As Hawking announced his result in
1970, a young physicist called, Jacob Bekenstein boldly questioning: “what if
this wasn’t just an analogy?” suggested that the surface area of a black hole’s
event horizon might be a measure of the black hole’s entropy. This however was
turned down by Hawking and many other physicists, for black holes and entropy didn’t seem to go
together.
But when he set out to prove
Bekenstein was wrong, he realised that Bekenstein is “basically correct” and to
prove it he brought together general relativity and quantum theory, a feat
which nobody else managed. And thus came in 1974, his brilliant thesis published
in the Journal, Nature under the title, “Black Hole Explosions?” wherein
using quantum theory, he predicted that black holes—the regions of space-time
having a gravitational field so immense that nothing can escape it—emit
“thermal radiation” and hence “one would expect it to lose mass” which
phenomenon “in turn would increase the surface gravity and so increase the rate
of emission” because of which black hole would “have finite life”—i.e., the
larger the size of the black hole, the longer it takes to evaporate, while
miniature black holes vanish much faster.
This shocking and controversial
publication had also kick-started a long-lasting debate: when black holes
evaporate, what would happen to the information trapped in them? There could be two possibilities: either it is
somehow encoded in the radiation emitted by the black hole, or it is vanished.
Surprisingly, Hawking claimed that the information—mass, position, charge,
etc.—disappears for ever, hearing which the American Physicist, Leonard
Susskind argued that Hawking was simply wrong. For, Hawking’s assumption violates
the basic principle of quantum mechanics: the conservation of information. And
this debate raged, of course, fairly in a collegial manner, for decades,
including the fun-loving Hawking wagering an Encyclopaedia that information was
indeed lost in back holes. However, in 2004 Hawking finally concedes that he
lost the bet, for Susskind is right but with a qualification: information was
only returned to the universe in a corrupt form that was virtually impossible
to read and to this effect he did publish a paper next year. But it failed to
convince many Physicists.
In the 1980s, Hawking came up
with a brilliant idea of explaining the Big Bang in quantum mechanical terms.
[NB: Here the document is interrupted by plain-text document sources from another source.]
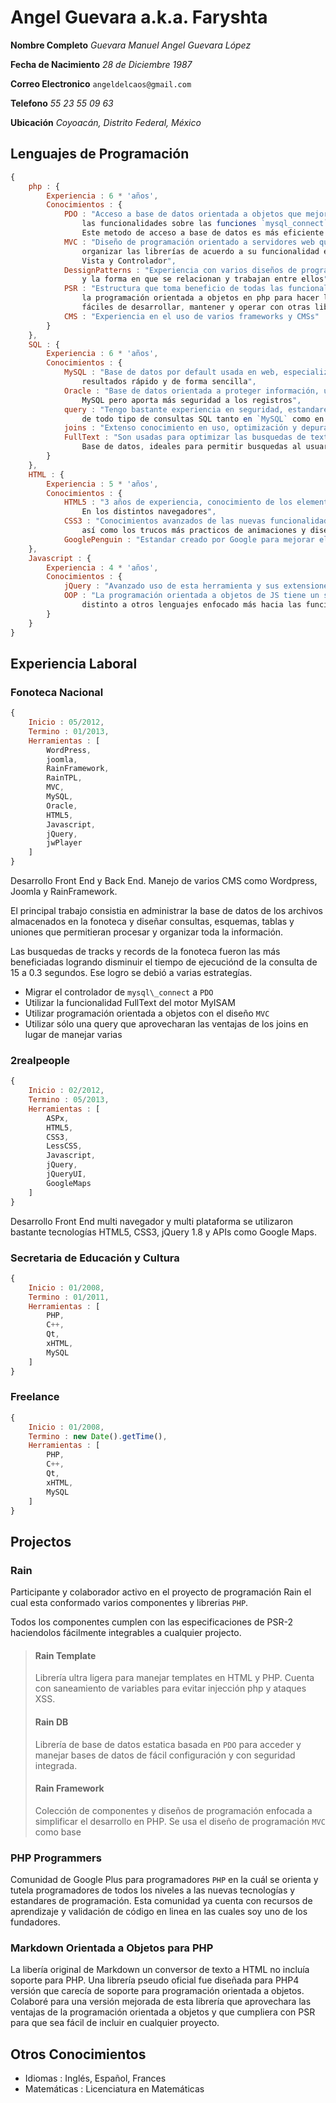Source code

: # Angel Guevara a.k.a. Faryshta

**Nombre Completo** *Guevara Manuel Angel Guevara López*

**Fecha de Nacimiento** *28 de Diciembre 1987*

**Correo Electronico** `angeldelcaos@gmail.com`

**Telefono** *55 23 55 09 63*

**Ubicación** *Coyoacán, Distrito Federal, México*

## Lenguajes de Programación

```Javascript
{
	php : {
		Experiencia : 6 * 'años',
		Conocimientos : {
			PDO : "Acceso a base de datos orientada a objetos que mejora
				las funcionalidades sobre las funciones `mysql_connect` y derivados.
				Este metodo de acceso a base de datos es más eficiente y seguro",
			MVC : "Diseño de programación orientado a servidores web que ayuda a
				organizar las librerías de acuerdo a su funcionalidad en Modelo,
				Vista y Controlador",
			DessignPatterns : "Experiencia con varios diseños de programación
				y la forma en que se relacionan y trabajan entre ellos",
			PSR : "Estructura que toma beneficio de todas las funcionalidades de
				la programación orientada a objetos en php para hacer las librerías
				fáciles de desarrollar, mantener y operar con otras librerías",
			CMS : "Experiencia en el uso de varios frameworks y CMSs"
		}
	},
	SQL : {
		Experiencia : 6 * 'años',
		Conocimientos : {
			MySQL : "Base de datos por default usada en web, especializada en obtener los
				resultados rápido y de forma sencilla",
			Oracle : "Base de datos orientada a proteger información, un poco más lenta que
				MySQL pero aporta más seguridad a los registros",
			query : "Tengo bastante experiencia en seguridad, estandares y funcionamiento
				de todo tipo de consultas SQL tanto en `MySQL` como en otras bases de datos",
			joins : "Extenso conocimiento en uso, optimización y depuración de joins",
			FullText : "Son usadas para optimizar las busquedas de texto dentro de una
				Base de datos, ideales para permitir busquedas al usuario"
		}
	},
	HTML : {
		Experiencia : 5 * 'años',
		Conocimientos : {
			HTML5 : "3 años de experiencia, conocimiento de los elementos y su suporte
				En los distintos navegadores",
			CSS3 : "Conocimientos avanzados de las nuevas funcionalidades que trae esta versión
				así como los trucos más practicos de animaciones y diseño"
			GooglePenguin : "Estandar creado por Google para mejorar el ranking de una página"
	},
	Javascript : {
		Experiencia : 4 * 'años',
		Conocimientos : {
			jQuery : "Avanzado uso de esta herramienta y sus extensiones más populares",
			OOP : "La programación orientada a objetos de JS tiene un scope
				distinto a otros lenguajes enfocado más hacia las funciones"
		}
	}
}
```

## Experiencia Laboral

### Fonoteca Nacional

```Javascript
{
	Inicio : 05/2012,
	Termino : 01/2013,
	Herramientas : [
		WordPress,
		joomla,
		RainFramework,
		RainTPL,
		MVC,
		MySQL,
		Oracle,
		HTML5,
		Javascript,
		jQuery,
		jwPlayer
	]	
}
```

Desarrollo Front End y Back End. Manejo de varios CMS como Wordpress, Joomla y RainFramework.

El principal trabajo consistia en administrar la base de datos de los archivos almacenados en la fonoteca y diseñar consultas, esquemas, tablas y uniones que permitieran procesar y organizar toda la información.

Las busquedas de tracks y records de la fonoteca fueron las más beneficiadas logrando disminuir el tiempo de ejecuciónd de la consulta de 15 a 0.3 segundos. Ese logro se debió a varias estrategías.

* Migrar el controlador de `mysql\_connect` a `PDO`
* Utilizar la funcionalidad FullText del motor MyISAM
* Utilizar programación orientada a objetos con el diseño `MVC`
* Utilizar sólo una query que aprovecharan las ventajas de los joins en lugar de manejar varias

### 2realpeople

```Javascript
{
	Inicio : 02/2012,
	Termino : 05/2013,
	Herramientas : [
		ASPx,
		HTML5,
		CSS3,
		LessCSS,
		Javascript,
		jQuery,
		jQueryUI,
		GoogleMaps
	]
}
```

Desarrollo Front End multi navegador y multi plataforma se utilizaron bastante tecnologías HTML5, CSS3, jQuery 1.8 y APIs como Google Maps.

### Secretaria de Educación y Cultura

```Javascript
{
	Inicio : 01/2008,
	Termino : 01/2011,
	Herramientas : [
		PHP,
		C++,
		Qt,
		xHTML,
		MySQL
	]
}
```

### Freelance

```Javascript
{
	Inicio : 01/2008,
	Termino : new Date().getTime(),
	Herramientas : [
		PHP,
		C++,
		Qt,
		xHTML,
		MySQL
	]
}
```

## Projectos

### Rain

Participante y colaborador activo en el proyecto de programación Rain el cual esta conformado varios componentes y librerias `PHP`.

Todos los componentes cumplen con las especificaciones de PSR-2 haciendolos fácilmente integrables a cualquier projecto.

> #### Rain Template
> 
> Librería ultra ligera para manejar templates en HTML y PHP. Cuenta con saneamiento de variables para evitar injección php y ataques XSS.
> 
> #### Rain DB
> 
> Librería de base de datos estatica basada en `PDO` para acceder y manejar bases de datos de fácil configuración y con seguridad integrada.
> 
> #### Rain Framework
> 
> Colección de componentes y diseños de programación enfocada a simplificar el desarrollo en PHP. Se usa el diseño de programación `MVC` como base

### PHP Programmers

Comunidad de Google Plus para programadores `PHP` en la cuál se orienta y tutela programadores de todos los niveles a las nuevas tecnologías y estandares de programación. Esta comunidad ya cuenta con recursos de aprendizaje y validación de código en linea en las cuales soy uno de los fundadores.

### Markdown Orientada a Objetos para PHP

La libería original de Markdown un conversor de texto a HTML no incluía soporte para PHP. Una librería pseudo oficial fue diseñada para PHP4 versión que carecía de soporte para programación orientada a objetos. Colaboré para una versión mejorada de esta librería que aprovechara las ventajas de la programación orientada a objetos y que cumpliera con PSR para que sea fácil de incluir en cualquier proyecto.

## Otros Conocimientos

* Idiomas : Inglés, Español, Frances
* Matemáticas : Licenciatura en Matemáticas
He believed that the quantum fluctuations in an inflationary universe spread
galaxies in the universe. Working with James Hartle, he argued that when the
universe was extremely tiny, quantum theory implies that the distinction
between space and time was extremely fuzzy. It means that early universe did
not have meaningful boundaries in time or space. However, some physicists
believe that his quantum equation, supposed to explain the universe in its
early stage does not say anything meaningful. And, this idea is still being
debated.
Incidentally, it is this model
that he explained in his bestselling book, A Brief History of Time
(1988) that instantly made him a celebrity among the masses. Although he authored/edited
by then quite a few influential books, of course jointly with others—The Large scale Structure of Spacetime (1973),
General Relativity: an Einstein Centenary
Survey (1979), Superspace and
Supergravity (1981), The very Early
Universe (1983)—it is this book— A
Brief History of Time— that brought him closer to even common man besides
being on the Sunday Times best-seller list for a record-breaking 237 weeks,
besides being translated into as many 40 world languages.
Moving on, this iconic
cosmologist of his time had this to advise to the fellow scientists who
assembled at Cambridge to celebrate his 75th birthday in 2017: “…Be curious, and however
difficult life may seem, there is always something you can do, and succeed at.
It matters that you don’t just give up.” And the life of this wheelchair-huddled
man which is an amazing manifestation of willpower and determination, is in
itself a testimony to what Prof Stephen Hawking said.